> [TASK GOAL] Please retype the records below exactly as they stand.

Segment Start: STORED DATA

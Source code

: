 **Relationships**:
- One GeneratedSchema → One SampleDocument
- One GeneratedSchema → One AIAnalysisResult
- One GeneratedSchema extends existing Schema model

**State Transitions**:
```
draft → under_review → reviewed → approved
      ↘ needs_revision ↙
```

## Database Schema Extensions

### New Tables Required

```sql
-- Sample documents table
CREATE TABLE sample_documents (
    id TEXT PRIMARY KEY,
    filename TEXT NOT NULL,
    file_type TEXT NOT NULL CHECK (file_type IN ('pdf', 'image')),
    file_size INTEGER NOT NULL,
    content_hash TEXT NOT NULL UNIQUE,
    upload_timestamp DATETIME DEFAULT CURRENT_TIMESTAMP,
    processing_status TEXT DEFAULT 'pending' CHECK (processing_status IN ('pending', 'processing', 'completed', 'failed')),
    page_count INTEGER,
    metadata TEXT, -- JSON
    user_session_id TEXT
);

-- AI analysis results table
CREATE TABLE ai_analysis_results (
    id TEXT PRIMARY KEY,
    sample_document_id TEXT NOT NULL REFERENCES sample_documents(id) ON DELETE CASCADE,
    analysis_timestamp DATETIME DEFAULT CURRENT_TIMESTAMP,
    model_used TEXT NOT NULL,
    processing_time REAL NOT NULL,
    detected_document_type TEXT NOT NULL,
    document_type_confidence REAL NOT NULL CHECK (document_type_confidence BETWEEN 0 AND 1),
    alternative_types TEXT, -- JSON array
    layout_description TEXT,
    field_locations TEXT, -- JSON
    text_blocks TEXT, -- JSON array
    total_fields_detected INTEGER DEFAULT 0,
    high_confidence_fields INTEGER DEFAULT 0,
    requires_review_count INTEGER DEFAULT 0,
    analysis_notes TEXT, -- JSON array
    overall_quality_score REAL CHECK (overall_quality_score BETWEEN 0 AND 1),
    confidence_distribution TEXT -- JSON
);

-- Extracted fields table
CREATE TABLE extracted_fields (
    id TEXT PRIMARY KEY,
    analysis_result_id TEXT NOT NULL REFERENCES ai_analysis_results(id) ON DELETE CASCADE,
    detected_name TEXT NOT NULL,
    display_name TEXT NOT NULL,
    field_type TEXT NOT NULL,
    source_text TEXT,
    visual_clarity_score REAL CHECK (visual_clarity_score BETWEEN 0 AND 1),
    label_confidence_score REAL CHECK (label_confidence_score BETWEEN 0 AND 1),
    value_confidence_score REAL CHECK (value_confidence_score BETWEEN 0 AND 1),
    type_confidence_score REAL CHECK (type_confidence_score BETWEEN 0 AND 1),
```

Segment End: STORED DATA

> [RESULT FOR THIS TASK]
Source code

: **Relationships**:
- One GeneratedSchema → One SampleDocument
- One GeneratedSchema → One AIAnalysisResult
- One GeneratedSchema extends existing Schema model

**State Transitions**:
```
draft → under_review → reviewed → approved
      ↘ needs_revision ↙
```

## Database Schema Extensions

### New Tables Required

```sql
-- Sample documents table
CREATE TABLE sample_documents (
    id TEXT PRIMARY KEY,
    filename TEXT NOT NULL,
    file_type TEXT NOT NULL CHECK (file_type IN ('pdf', 'image')),
    file_size INTEGER NOT NULL,
    content_hash TEXT NOT NULL UNIQUE,
    upload_timestamp DATETIME DEFAULT CURRENT_TIMESTAMP,
    processing_status TEXT DEFAULT 'pending' CHECK (processing_status IN ('pending', 'processing', 'completed', 'failed')),
    page_count INTEGER,
    metadata TEXT, -- JSON
    user_session_id TEXT
);

-- AI analysis results table
CREATE TABLE ai_analysis_results (
    id TEXT PRIMARY KEY,
    sample_document_id TEXT NOT NULL REFERENCES sample_documents(id) ON DELETE CASCADE,
    analysis_timestamp DATETIME DEFAULT CURRENT_TIMESTAMP,
    model_used TEXT NOT NULL,
    processing_time REAL NOT NULL,
    detected_document_type TEXT NOT NULL,
    document_type_confidence REAL NOT NULL CHECK (document_type_confidence BETWEEN 0 AND 1),
    alternative_types TEXT, -- JSON array
    layout_description TEXT,
    field_locations TEXT, -- JSON
    text_blocks TEXT, -- JSON array
    total_fields_detected INTEGER DEFAULT 0,
    high_confidence_fields INTEGER DEFAULT 0,
    requires_review_count INTEGER DEFAULT 0,
    analysis_notes TEXT, -- JSON array
    overall_quality_score REAL CHECK (overall_quality_score BETWEEN 0 AND 1),
    confidence_distribution TEXT -- JSON
);

-- Extracted fields table
CREATE TABLE extracted_fields (
    id TEXT PRIMARY KEY,
    analysis_result_id TEXT NOT NULL REFERENCES ai_analysis_results(id) ON DELETE CASCADE,
    detected_name TEXT NOT NULL,
    display_name TEXT NOT NULL,
    field_type TEXT NOT NULL,
    source_text TEXT,
    visual_clarity_score REAL CHECK (visual_clarity_score BETWEEN 0 AND 1),
    label_confidence_score REAL CHECK (label_confidence_score BETWEEN 0 AND 1),
    value_confidence_score REAL CHECK (value_confidence_score BETWEEN 0 AND 1),
    type_confidence_score REAL CHECK (type_confidence_score BETWEEN 0 AND 1),
```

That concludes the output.